[Start of Attachment]

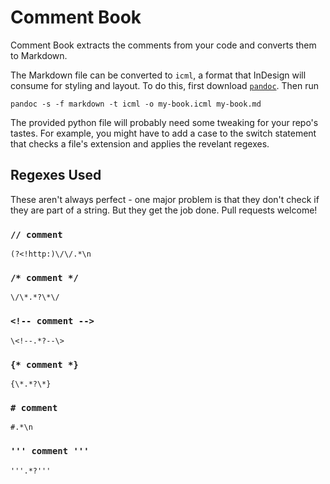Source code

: # Comment Book

Comment Book extracts the comments from your code and converts them to Markdown.

The Markdown file can be converted to `icml`, a format that InDesign will consume for styling and layout. To do this, first download [`pandoc`](https://github.com/jgm/pandoc/releases/). Then run

    pandoc -s -f markdown -t icml -o my-book.icml my-book.md

The provided python file will probably need some tweaking for your repo's tastes. For example, you might have to add a case to the switch statement that checks a file's extension and applies the revelant regexes.

## Regexes Used

These aren't always perfect - one major problem is that they don't check if they are part of a string. But they get the job done. Pull requests welcome!

### `// comment`

    (?<!http:)\/\/.*\n

### `/* comment */`

    \/\*.*?\*\/

### `<!-- comment -->`

    \<!--.*?--\>
    
### `{* comment *}`

    {\*.*?\*}
    
### `# comment`

    #.*\n

    
### `''' comment '''`

    '''.*?'''
    

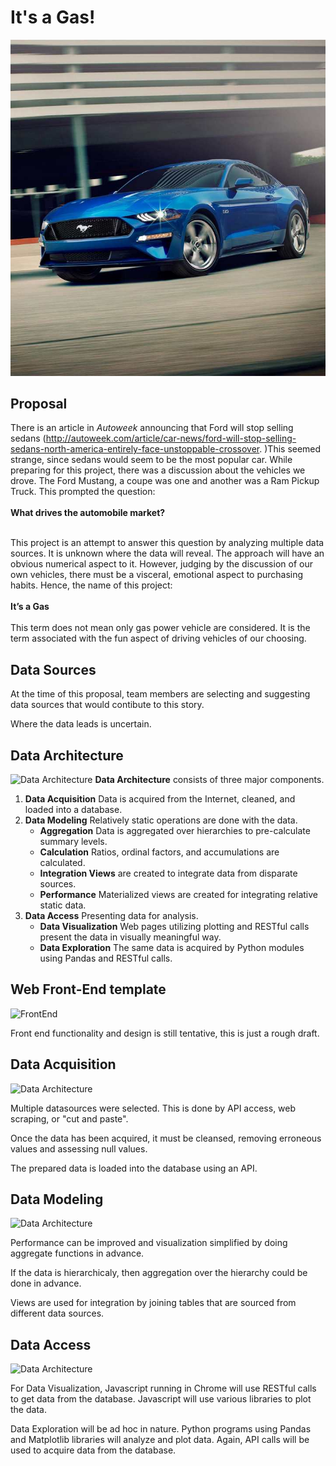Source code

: # It's a Gas!
![It's a Gas!](proposal/cq5dam.web.768.768.jpeg)
## Proposal


There is an article in *Autoweek* announcing  that Ford will stop selling sedans (http://autoweek.com/article/car-news/ford-will-stop-selling-sedans-north-america-entirely-face-unstoppable-crossover. )This seemed strange, since sedans would seem to be the most popular car.  While preparing for this project, there was a discussion about the vehicles we drove.  The Ford Mustang, a coupe was one and another was a Ram Pickup Truck.  This prompted the question:<br/><br/><b>What drives the automobile market?</b><br/><br/>

This project is an attempt to answer this question by analyzing multiple data sources.  It is unknown where the data will reveal.  The approach will have an obvious numerical aspect to it.  However, judging by  the discussion of our own vehicles, there must be a visceral, emotional aspect to purchasing habits.  Hence, the name of this project:<br/><br/><b>It’s a Gas</b><br/><br/>This term does not mean only gas power vehicle are considered.  It is the term associated with the fun aspect of driving vehicles of our choosing.


## Data Sources
At the time of this proposal, team members are selecting and suggesting data sources that would contibute to this story.

Where the data leads is uncertain.

## Data Architecture

![Data Architecture](Architecture.PNG)
__Data Architecture__ consists of three major components.
1. __Data Acquisition__ Data is acquired from the Internet, cleaned, and loaded into a database.
2. __Data Modeling__ Relatively static operations are done with the data.
    * __Aggregation__ Data is aggregated over hierarchies to pre-calculate summary levels.
    * __Calculation__ Ratios, ordinal factors, and accumulations are calculated.
    * __Integration Views__ are created to integrate data from disparate sources.
    * __Performance__ Materialized views are created for integrating relative static data.
3. __Data Access__ Presenting data for analysis.
    * __Data Visualization__  Web pages utilizing plotting and RESTful calls present the data in visually meaningful way.
    * __Data Exploration__ The same data is acquired by Python modules using Pandas and RESTful calls.


## Web Front-End template
![FrontEnd](Websitemockup.JPG)

Front end functionality and design is still tentative, this is just a rough draft.


## Data Acquisition

![Data Architecture](Acquisition.PNG)

Multiple datasources were selected.  This is done by API access, web scraping, or "cut and paste".

Once the data has been acquired, it must be cleansed, removing erroneous values and assessing null values.

The prepared data is loaded into the database using an API.

## Data Modeling

![Data Architecture](Modeling.PNG)

Performance can be improved and visualization simplified by doing aggregate functions in advance.

If the data is hierarchicaly, then aggregation over the hierarchy could be done in advance.

Views are used for integration by joining tables that are sourced from different data sources.



## Data Access

![Data Architecture](Access.PNG)

For Data Visualization, Javascript running in Chrome will use RESTful calls to get data from the database.  Javascript will use various libraries to plot the data.

Data Exploration will be ad hoc in nature.  Python programs using Pandas and Matplotlib libraries will analyze and plot data.  Again, API calls will be used to acquire data from the database.
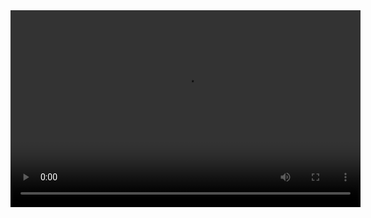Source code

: <video width="560" height="315" controls>
    <source src="https://github.com/Hanna77777/Reward_Label/blob/master/videos/Return=234.mp4" type="video/mp4">
</video>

[End of Attachment]

- Assigned task -
An exact copy of the lines above, from the one containing "relative static data." down to the one containing "visually meaningful way." and including both, is the whole answer; retype it and nothing else.

- Written solution -
    * __Performance__ Materialized views are created for integrating relative static data.
3. __Data Access__ Presenting data for analysis.
    * __Data Visualization__  Web pages utilizing plotting and RESTful calls present the data in visually meaningful way.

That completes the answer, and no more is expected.